How to use TensorFlow and TensorBoard on Izar#

This is a short guide to describe how to use TensorBoard on Izar through SSH port forwarding.

Run TensorBoard on the Izar cluster#

First, connect to the Izar cluster and load the necessary modules:

$ module load gcc python openmpi py-tensorflow

The script below is a template that allows you to start TensorBoard and launch a TensorFlow python script on a compute node of Izar. You can copy it in a file called launch_tensorboard.sh for example. It has to be placed in your /home (or you have to modify it accordingly). Note that all the modules that TensorFlow may need have to be loaded here. As an example, here, we loaded the modules that allow us to use TensorFlow in the TensorBoard:

#!/bin/bash -l
#SBATCH --job-name=tensorbord-trial
#SBATCH --nodes=1
#SBATCH --gres=gpu:1
#SBATCH --time=00:10:00
#SBATCH --output tensorboard-log-%J.out

module load gcc python openmpi py-tensorflow

ipnport=$(shuf -i8000-9999 -n1)
tensorboard --logdir logs --port=${ipnport} --bind_all

python example.py

For testing, an example of a Python script, example.py, is given here:

import tensorflow as tf
import numpy as np

# Model parameters
W = tf.Variable([0.3], dtype=tf.float32, name="W")
b = tf.Variable([-0.3], dtype=tf.float32, name="b")

# Training data
x_train = np.array([1, 2, 3, 4], dtype=np.float32)
y_train = np.array([0, -1, -2, -3], dtype=np.float32)

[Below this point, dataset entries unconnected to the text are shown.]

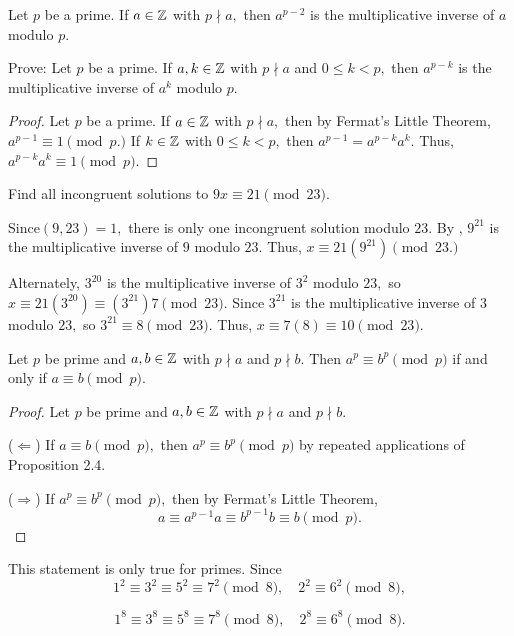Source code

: \documentclass{ximera}
\begin{document}
\begin{corollary}\label{cor:inv-fermat}
  Let $p$ be a prime. If $a\in\mathbb Z$ with $p\nmid a,$ then $a^{p-2}$  is the multiplicative inverse of $a$ modulo $p$.
\end{corollary}

\begin{tps} Prove:
  Let $p$ be a prime. If $a,k\in\mathbb Z$ with $p\nmid a$ and $0\leq k<p,$ then $a^{p-k}$  is the multiplicative inverse of $a^k$ modulo $p$.
  
  
  \begin{proof}
    Let $p$ be a prime. If $a\in\mathbb Z$ with $p\nmid a,$ then by Fermat's Little Theorem, $a^{p-1}\equiv 1\pmod{p.}$ If $k\in\mathbb Z$ with $0\leq k<p,$ then $a^{p-1}=a^{p-k}a^k.$ Thus, $a^{p-k}a^k\equiv 1\pmod{p}.$
  \end{proof}
\end{tps}

\begin{example}
  Find all incongruent solutions to $9x\equiv 21\pmod{23}$.
  
  Since$(9,23)=1,$ there is only one  incongruent solution  modulo $23.$ By , $9^{21}$ is the multiplicative inverse of $9$ modulo ${23}$. Thus, $x\equiv 21(9^{21})\pmod{23.}$

  Alternately, $3^{20}$ is the multiplicative inverse of $3^2$ modulo ${23},$ so $x\equiv 21(3^{20})\equiv  (3^{21})7\pmod{23}.$ Since $3^{21}$ is the multiplicative inverse of $3$ modulo $23,$ so $3^{21}\equiv 8\pmod{23}.$ Thus, $x\equiv 7(8)\equiv 10\pmod{23}.$
\end{example}

\begin{example}
  Let $p$ be prime and $a,b\in\mathbb Z$ with $p\nmid a$ and $p\nmid b.$ Then $a^p\equiv b^p\pmod{p}$ if and only if $a\equiv b\pmod{p}$.
  
  
  \begin{proof}
    Let $p$ be prime and $a,b\in\mathbb Z$ with $p\nmid a$ and $p\nmid b.$ 
      
    ($\Leftarrow$) If $a\equiv  b\pmod{p},$ then $a^p\equiv b^p\pmod{p}$ by repeated applications of Proposition 2.4.
      
    ($\Rightarrow$)  If $a^p\equiv  b^p\pmod{p},$ then by Fermat's Little Theorem, 
      \[a\equiv a^{p-1}a\equiv b^{p-1}b\equiv b\pmod p. \]
  \end{proof}
  \begin{warning}
    This statement is only true for primes. Since
    \[
    1^2\equiv 3^2\equiv 5^2\equiv 7^2\pmod{8},\quad 2^2\equiv 6^2\pmod{8},
    \]
    
    \[
    1^8\equiv 3^8\equiv 5^8\equiv 7^8\pmod{8},\quad  2^8\equiv 6^8\pmod{8}.
    \]
  \end{warning}
\end{example}
\end{document}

# Create a summary writer for TensorBoard
log_dir = 'logs'
writer = tf.summary.create_file_writer(log_dir)

# Training loop
for i in range(1000):
    with tf.GradientTape() as tape:
        linear_model = W * x_train + b
        loss = tf.reduce_sum(tf.square(linear_model - y_train))

    # Compute gradients
    gradients = tape.gradient(loss, [W, b])

    # Update weights
    W.assign_sub(0.01 * gradients[0])
    b.assign_sub(0.01 * gradients[1])

    # Log the loss to TensorBoard
    with writer.as_default():
        tf.summary.scalar('loss', loss, step=i)

# Close the writer
writer.close()

# Evaluate training accuracy
print("W: %s b: %s loss: %s" % (W.numpy(), b.numpy(), loss.numpy()))

Launch your job as usual:

$ sbatch launch_tensorboard.sh

Once the job is running analyze the output tensorboard-log-[SLURM_ID].out. Then, look for a line like the following:

Or copy and paste one of these URLs:
    http://10.91.27.63:8504/

It has the form:

http://<IP ADDRESS>:<PORT NUMBER>

Use TensorBoard on a local machine#

On your local machine execute the following command with the information provided by the above step:

ssh -L <PORT NUMBER>:<IP ADDRESS>:<PORT NUMBER> -l <USERNAME> izar.epfl.ch -f -N

In our example, this gives:

ssh -L 8504:10.91.27.63:8504 -l user izar.epfl.ch -f -N

Now you should be able to access to the Izar compute node through the web browser by pasting the following address:

http://localhost:<PORT NUMBER>/

For our example, this gives:

http://localhost:8504/

Last update: February 29, 2024